#### What needs to be done:
Would you copy all lines in the data that contain the word "const"?

#### Records from a dataset:
● ● ● ● ●
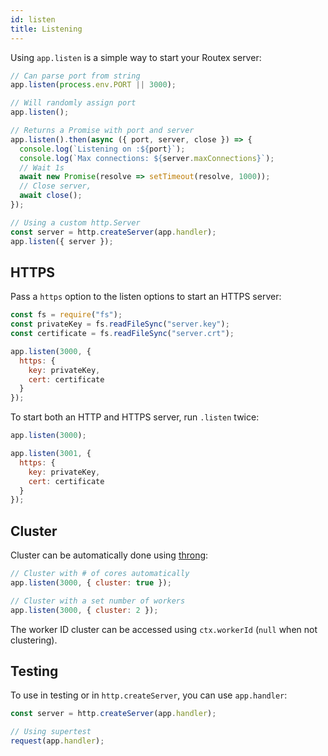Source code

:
 ```yaml
---
id: listen
title: Listening
---
```


Using `app.listen` is a simple way to start your Routex server:

```js
// Can parse port from string
app.listen(process.env.PORT || 3000);

// Will randomly assign port
app.listen();

// Returns a Promise with port and server
app.listen().then(async ({ port, server, close }) => {
  console.log(`Listening on :${port}`);
  console.log(`Max connections: ${server.maxConnections}`);
  // Wait 1s
  await new Promise(resolve => setTimeout(resolve, 1000));
  // Close server,
  await close();
});

// Using a custom http.Server
const server = http.createServer(app.handler);
app.listen({ server });
```

## HTTPS

Pass a `https` option to the listen options to start an HTTPS server:

```js
const fs = require("fs");
const privateKey = fs.readFileSync("server.key");
const certificate = fs.readFileSync("server.crt");

app.listen(3000, {
  https: {
    key: privateKey,
    cert: certificate
  }
});
```

To start both an HTTP and HTTPS server, run `.listen` twice:

```js
app.listen(3000);

app.listen(3001, {
  https: {
    key: privateKey,
    cert: certificate
  }
});
```

## Cluster

Cluster can be automatically done using [throng](https://www.npmjs.com/package/throng):

```js
// Cluster with # of cores automatically
app.listen(3000, { cluster: true });

// Cluster with a set number of workers
app.listen(3000, { cluster: 2 });
```

The worker ID cluster can be accessed using `ctx.workerId` (`null` when not clustering).

## Testing

To use in testing or in `http.createServer`, you can use `app.handler`:

```js
const server = http.createServer(app.handler);

// Using supertest
request(app.handler);
```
● ● ● ● ●
#### Answer:
const server = http.createServer(app.handler);
const fs = require("fs");
const privateKey = fs.readFileSync("server.key");
const certificate = fs.readFileSync("server.crt");
const server = http.createServer(app.handler);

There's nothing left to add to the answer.